(Material shown)

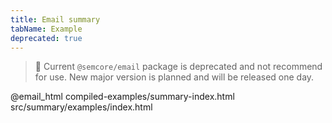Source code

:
 ```yaml
---
title: Email summary
tabName: Example
deprecated: true
---
```


> 🚨 Current `@semcore/email` package is deprecated and not recommend for use. New major version is planned and will be released one day.

@email_html compiled-examples/summary-index.html src/summary/examples/index.html
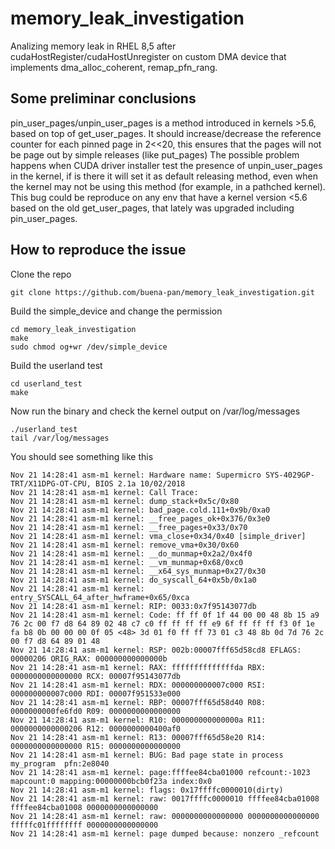 # memory_leak_investigation
Analizing memory leak in RHEL 8,5 after cudaHostRegister/cudaHostUnregister on custom DMA device that implements dma_alloc_coherent, remap_pfn_rang.

## Some preliminar conclusions
pin_user_pages/unpin_user_pages is a method introduced in kernels >5.6, based on top of get_user_pages. It should increase/decrease the reference counter for each pinned page in 2<<20, this ensures that the pages will not be page out by simple releases (like put_pages)
The possible problem happens when CUDA driver installer test the presence of unpin_user_pages in the kernel, if is there it will set it as default releasing method, even when the kernel may not be using this method (for example, in a pathched kernel). 
This bug could be reproduce on any env that have a kernel version <5.6 based on the old get_user_pages, that lately was upgraded including pin_user_pages.

## How to reproduce the issue
Clone the repo 
```
git clone https://github.com/buena-pan/memory_leak_investigation.git
```
Build the simple_device and change the permission 
```
cd memory_leak_investigation
make
sudo chmod og+wr /dev/simple_device
```
Build the userland test
```
cd userland_test
make
```
Now run the binary and check the kernel output on /var/log/messages
```
./userland_test
tail /var/log/messages
```
You should see something like this
```
Nov 21 14:28:41 asm-m1 kernel: Hardware name: Supermicro SYS-4029GP-TRT/X11DPG-OT-CPU, BIOS 2.1a 10/02/2018
Nov 21 14:28:41 asm-m1 kernel: Call Trace:
Nov 21 14:28:41 asm-m1 kernel: dump_stack+0x5c/0x80
Nov 21 14:28:41 asm-m1 kernel: bad_page.cold.111+0x9b/0xa0
Nov 21 14:28:41 asm-m1 kernel: __free_pages_ok+0x376/0x3e0
Nov 21 14:28:41 asm-m1 kernel: __free_pages+0x33/0x70
Nov 21 14:28:41 asm-m1 kernel: vma_close+0x34/0x40 [simple_driver]
Nov 21 14:28:41 asm-m1 kernel: remove_vma+0x30/0x60
Nov 21 14:28:41 asm-m1 kernel: __do_munmap+0x2a2/0x4f0
Nov 21 14:28:41 asm-m1 kernel: __vm_munmap+0x68/0xc0
Nov 21 14:28:41 asm-m1 kernel: __x64_sys_munmap+0x27/0x30
Nov 21 14:28:41 asm-m1 kernel: do_syscall_64+0x5b/0x1a0
Nov 21 14:28:41 asm-m1 kernel: entry_SYSCALL_64_after_hwframe+0x65/0xca
Nov 21 14:28:41 asm-m1 kernel: RIP: 0033:0x7f95143077db
Nov 21 14:28:41 asm-m1 kernel: Code: ff ff 0f 1f 44 00 00 48 8b 15 a9 76 2c 00 f7 d8 64 89 02 48 c7 c0 ff ff ff ff e9 6f ff ff ff f3 0f 1e fa b8 0b 00 00 00 0f 05 <48> 3d 01 f0 ff ff 73 01 c3 48 8b 0d 7d 76 2c 00 f7 d8 64 89 01 48
Nov 21 14:28:41 asm-m1 kernel: RSP: 002b:00007fff65d58cd8 EFLAGS: 00000206 ORIG_RAX: 000000000000000b
Nov 21 14:28:41 asm-m1 kernel: RAX: ffffffffffffffda RBX: 0000000000000000 RCX: 00007f95143077db
Nov 21 14:28:41 asm-m1 kernel: RDX: 000000000007c000 RSI: 000000000007c000 RDI: 00007f951533e000
Nov 21 14:28:41 asm-m1 kernel: RBP: 00007fff65d58d40 R08: 0000000000fe6fd0 R09: 0000000000000000
Nov 21 14:28:41 asm-m1 kernel: R10: 000000000000000a R11: 0000000000000206 R12: 0000000000400af0
Nov 21 14:28:41 asm-m1 kernel: R13: 00007fff65d58e20 R14: 0000000000000000 R15: 0000000000000000
Nov 21 14:28:41 asm-m1 kernel: BUG: Bad page state in process my_program  pfn:2e8040
Nov 21 14:28:41 asm-m1 kernel: page:ffffee84cba01000 refcount:-1023 mapcount:0 mapping:00000000bcb0f23a index:0x0
Nov 21 14:28:41 asm-m1 kernel: flags: 0x17ffffc0000010(dirty)
Nov 21 14:28:41 asm-m1 kernel: raw: 0017ffffc0000010 ffffee84cba01008 ffffee84cba01008 0000000000000000
Nov 21 14:28:41 asm-m1 kernel: raw: 0000000000000000 0000000000000000 fffffc01ffffffff 0000000000000000
Nov 21 14:28:41 asm-m1 kernel: page dumped because: nonzero _refcount
```
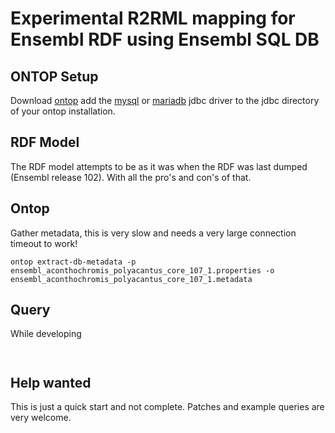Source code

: # Experimental R2RML mapping for Ensembl RDF using Ensembl SQL DB

## ONTOP Setup

Download [ontop](https://ontop-vkg.org/) add the [mysql](https://mvnrepository.com/artifact/mysql/mysql-connector-java) or [mariadb](https://mariadb.com/kb/en/about-mariadb-connector-j/) jdbc driver to the jdbc directory of your ontop installation.

## RDF Model

The RDF model attempts to be as it was when the RDF was last dumped (Ensembl release 102).
With all the pro's and con's of that.

## Ontop

Gather metadata, this is very slow and needs a very large connection timeout to work!

```
ontop extract-db-metadata -p ensembl_aconthochromis_polyacantus_core_107_1.properties -o ensembl_aconthochromis_polyacantus_core_107_1.metadata
```

## Query

While developing

```


```


## Help wanted

This is just a quick start and not complete. Patches and example queries are very welcome.

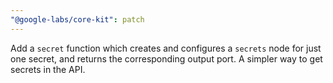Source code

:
 ```yaml
---
"@google-labs/core-kit": patch
---
```


Add a `secret` function which creates and configures a `secrets` node for just
one secret, and returns the corresponding output port. A simpler way to get
secrets in the API.
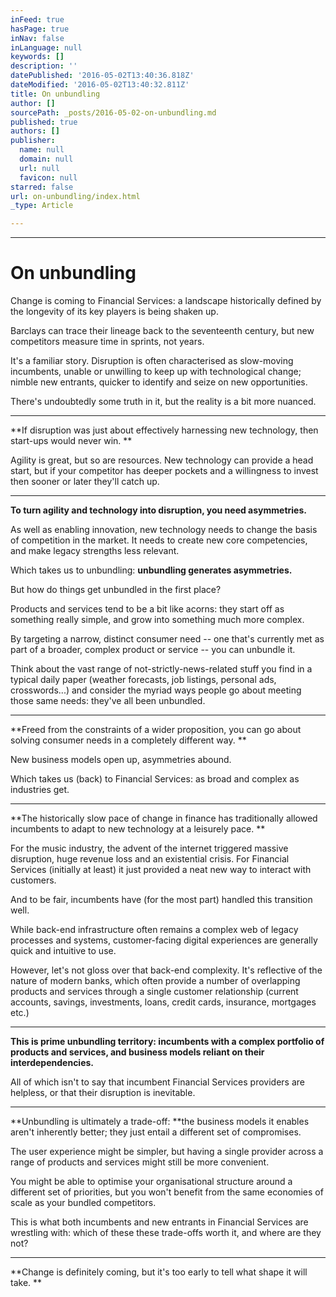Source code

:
 ```yaml
---
inFeed: true
hasPage: true
inNav: false
inLanguage: null
keywords: []
description: ''
datePublished: '2016-05-02T13:40:36.818Z'
dateModified: '2016-05-02T13:40:32.811Z'
title: On unbundling
author: []
sourcePath: _posts/2016-05-02-on-unbundling.md
published: true
authors: []
publisher:
  name: null
  domain: null
  url: null
  favicon: null
starred: false
url: on-unbundling/index.html
_type: Article

---
```

****

# On unbundling

Change is coming to Financial Services: a landscape historically defined by the longevity of its key players is being shaken up. 

Barclays can trace their lineage back to the seventeenth century, but new competitors measure time in sprints, not years.

It's a familiar story. Disruption is often characterised as slow-moving incumbents, unable or unwilling to keep up with technological change; nimble new entrants, quicker to identify and seize on new opportunities. 

There's undoubtedly some truth in it, but the reality is a bit more nuanced. 

****

**If disruption was just about effectively harnessing new technology, then start-ups would never win. **

Agility is great, but so are resources. New technology can provide a head start, but if your competitor has deeper pockets and a willingness to invest then sooner or later they'll catch up.

****

**To turn agility and technology into disruption, you need asymmetries.**

As well as enabling innovation, new technology needs to change the basis of competition in the market. It needs to create new core competencies, and make legacy strengths less relevant. 

Which takes us to unbundling: **unbundling generates asymmetries.**

But how do things get unbundled in the first place?

Products and services tend to be a bit like acorns: they start off as something really simple, and grow into something much more complex.

By targeting a narrow, distinct consumer need -- one that's currently met as part of a broader, complex product or service -- you can unbundle it. 

Think about the vast range of not-strictly-news-related stuff you find in a typical daily paper (weather forecasts, job listings, personal ads, crosswords...) and consider the myriad ways people go about meeting those same needs: they've all been unbundled.

****

**Freed from the constraints of a wider proposition, you can go about solving consumer needs in a completely different way. **

New business models open up, asymmetries abound. 

Which takes us (back) to Financial Services: as broad and complex as industries get. 

****

**The historically slow pace of change in finance has traditionally allowed incumbents to adapt to new technology at a leisurely pace. **

For the music industry, the advent of the internet triggered massive disruption, huge revenue loss and an existential crisis. For Financial Services (initially at least) it just provided a neat new way to interact with customers. 

And to be fair, incumbents have (for the most part) handled this transition well. 

While back-end infrastructure often remains a complex web of legacy processes and systems, customer-facing digital experiences are generally quick and intuitive to use.

However, let's not gloss over that back-end complexity. It's reflective of the nature of modern banks, which often provide a number of overlapping products and services through a single customer relationship (current accounts, savings, investments, loans, credit cards, insurance, mortgages etc.) 

****

**This is prime unbundling territory: incumbents with a complex portfolio of products and services, and business models reliant on their interdependencies.**

All of which isn't to say that incumbent Financial Services providers are helpless, or that their disruption is inevitable. 

****

**Unbundling is ultimately a trade-off: **the business models it enables aren't inherently better; they just entail a different set of compromises. 

The user experience might be simpler, but having a single provider across a range of products and services might still be more convenient.

You might be able to optimise your organisational structure around a different set of priorities, but you won't benefit from the same economies of scale as your bundled competitors.

This is what both incumbents and new entrants in Financial Services are wrestling with: which of these these trade-offs worth it, and where are they not? 

****

**Change
is definitely coming, but it's too early to tell what shape it will take. **
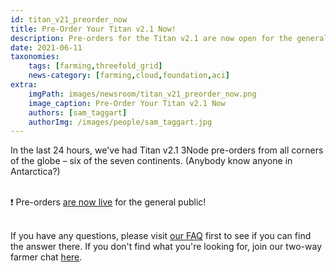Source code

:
 ```yaml
---
id: titan_v21_preorder_now
title: Pre-Order Your Titan v2.1 Now!
description: Pre-orders for the Titan v2.1 are now open for the general public!
date: 2021-06-11
taxonomies:
    tags: [farming,threefold_grid]
    news-category: [farming,cloud,foundation,aci]
extra:
    imgPath: images/newsroom/titan_v21_preorder_now.png
    image_caption: Pre-Order Your Titan v2.1 Now
    authors: [sam_taggart]
    authorImg: /images/people/sam_taggart.jpg
---
```


In the last 24 hours, we've had Titan v2.1 3Node pre-orders from all corners of the globe – six of the seven continents. (Anybody know anyone in Antarctica?)
<br/>
<br/>

❗️ Pre-orders [are now live](https://pre-order.threefold.tech/) for the general public!
<br/>
<br/>

If you have any questions, please visit [our FAQ](https://forum.threefold.io/t/nodeshop-pre-order-faq/853) first to see if you can find the answer there. If you don't find what you're looking for, join our two-way farmer chat [here](https://t.me/threefoldfarmers).
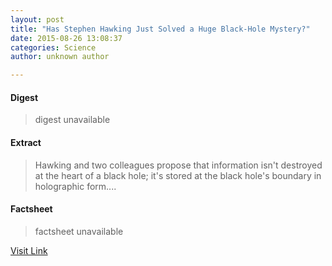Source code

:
 ```yaml
---
layout: post
title: "Has Stephen Hawking Just Solved a Huge Black-Hole Mystery?"
date: 2015-08-26 13:08:37
categories: Science
author: unknown author

---
```



#### Digest
>digest unavailable

#### Extract
>Hawking and two colleagues propose that information isn't destroyed at the heart of a black hole; it's stored at the black hole's boundary in holographic form....

#### Factsheet
>factsheet unavailable

[Visit Link](http://www.livescience.com/51980-stephen-hawking-black-hole-mystery.html)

(End Material shown)

▸ **Try it**: Say how many lines of the listing above contain "dumped", with no other words.

▸ **Result below**: 2